# New Boiler Install 2 Buderus 162/80



## czplumbing (Nov 24, 2014)

Took a little time but man these two units run great. Keep in mind room is approx. 7' x 12'


----------



## 5onthefloor (Sep 13, 2017)

Damn that is some gorgeous copper work

Sent from my SM-G930V using Tapatalk


----------



## Tommy plumber (Feb 19, 2010)

If that job was in E. Hampton, the final bill must have been up there......nice looking copper sir.


----------



## dhal22 (Jul 30, 2010)

Outstanding!


----------



## dhal22 (Jul 30, 2010)

Disassemble, flux and reassemble? Doesn't look soldered. And do you consider a t-drill?


----------



## rwh (Dec 17, 2014)

dhal22 said:


> Disassemble, flux and reassemble? Doesn't look soldered. And do you consider a t-drill?
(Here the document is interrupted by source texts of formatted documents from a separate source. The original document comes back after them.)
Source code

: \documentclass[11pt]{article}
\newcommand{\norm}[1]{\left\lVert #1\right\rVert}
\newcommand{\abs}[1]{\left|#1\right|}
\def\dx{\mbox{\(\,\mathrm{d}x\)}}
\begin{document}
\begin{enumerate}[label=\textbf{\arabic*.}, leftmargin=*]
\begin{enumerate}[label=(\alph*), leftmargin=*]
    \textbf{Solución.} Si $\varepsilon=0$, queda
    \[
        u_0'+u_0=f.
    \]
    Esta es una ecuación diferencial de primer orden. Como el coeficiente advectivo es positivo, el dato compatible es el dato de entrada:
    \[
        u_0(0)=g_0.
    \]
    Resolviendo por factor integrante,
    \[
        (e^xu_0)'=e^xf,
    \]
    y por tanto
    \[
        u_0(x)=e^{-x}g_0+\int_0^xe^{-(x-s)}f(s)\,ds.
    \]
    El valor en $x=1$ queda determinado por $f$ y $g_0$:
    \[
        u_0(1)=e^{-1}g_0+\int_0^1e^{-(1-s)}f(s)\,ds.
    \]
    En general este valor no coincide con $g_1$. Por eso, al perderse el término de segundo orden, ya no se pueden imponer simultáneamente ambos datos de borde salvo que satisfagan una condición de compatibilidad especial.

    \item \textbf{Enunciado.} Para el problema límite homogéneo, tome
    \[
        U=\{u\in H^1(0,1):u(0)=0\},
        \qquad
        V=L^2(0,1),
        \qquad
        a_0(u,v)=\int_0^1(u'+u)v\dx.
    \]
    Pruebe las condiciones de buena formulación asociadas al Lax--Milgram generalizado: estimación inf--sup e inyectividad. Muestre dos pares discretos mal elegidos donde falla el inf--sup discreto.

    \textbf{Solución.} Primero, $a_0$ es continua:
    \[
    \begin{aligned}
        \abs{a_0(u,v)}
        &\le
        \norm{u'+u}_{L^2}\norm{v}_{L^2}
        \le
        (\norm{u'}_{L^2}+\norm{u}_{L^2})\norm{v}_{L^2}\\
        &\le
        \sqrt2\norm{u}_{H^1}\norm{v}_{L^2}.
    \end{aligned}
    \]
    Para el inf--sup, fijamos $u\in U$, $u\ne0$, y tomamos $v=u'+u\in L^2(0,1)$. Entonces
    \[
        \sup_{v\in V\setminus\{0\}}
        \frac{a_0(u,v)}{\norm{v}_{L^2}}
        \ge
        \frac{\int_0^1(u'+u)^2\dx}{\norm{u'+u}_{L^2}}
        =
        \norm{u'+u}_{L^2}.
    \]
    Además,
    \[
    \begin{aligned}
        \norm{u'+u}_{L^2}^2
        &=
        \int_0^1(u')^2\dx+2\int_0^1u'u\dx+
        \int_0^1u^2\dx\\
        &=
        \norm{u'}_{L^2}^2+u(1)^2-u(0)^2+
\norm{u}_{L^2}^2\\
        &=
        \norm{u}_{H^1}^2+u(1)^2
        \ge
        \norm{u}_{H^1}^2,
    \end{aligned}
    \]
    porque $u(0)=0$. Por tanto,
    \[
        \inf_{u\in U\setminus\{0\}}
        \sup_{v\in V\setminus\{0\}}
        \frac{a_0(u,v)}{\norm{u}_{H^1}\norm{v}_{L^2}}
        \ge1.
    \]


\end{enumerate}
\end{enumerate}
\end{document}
It's all sweat up. Looks good. If you can't tell that's soldered, you probably shouldn't be brazing in "pulled" or "tapped" tees


----------



## rwh (Dec 17, 2014)

czplumbing said:


> Took a little time but man these two units run great. Keep in mind room is approx. 7' x 12'


Nice workmanship! Waiting for a pro press guy to chime in.


----------



## dhal22 (Jul 30, 2010)

rwh said:


> It's all sweat up. Looks good. If you can't tell that's soldered, you probably shouldn't be brazing in "pulled" or "tapped" tees


I said (meant to anyway) has the lower section been soldered yet?, I'm looking at it on a tablet. And in 32 years of plumbing I have soldered/brazed millions of joints.


----------



## rwh (Dec 17, 2014)

dhal22 said:


> rwh said:
> 
> 
> > It's all sweat up. Looks good. If you can't tell that's soldered, you probably shouldn't be brazing in "pulled" or "tapped" tees
> ...


Sorry, just being a d!ck.


----------



## dhal22 (Jul 30, 2010)

rwh said:


> Sorry, just being a d!ck.


No problem.


----------



## rwh (Dec 17, 2014)

Merry Christmas!


----------



## czplumbing (Nov 24, 2014)

dhal22 said:


> I said (meant to anyway) has the lower section been soldered yet?, I'm looking at it on a tablet. And in 32 years of plumbing I have soldered/brazed millions of joints.



every thing was soldered in the pictures


----------



## Bendite (Jan 5, 2016)

Awsome...I wish I could do those kinds of projects every day. Looks very nice. BTW where was this at. What area are you from. 
Seriously I wish I had more jobs like this and a guy like you working with me.


----------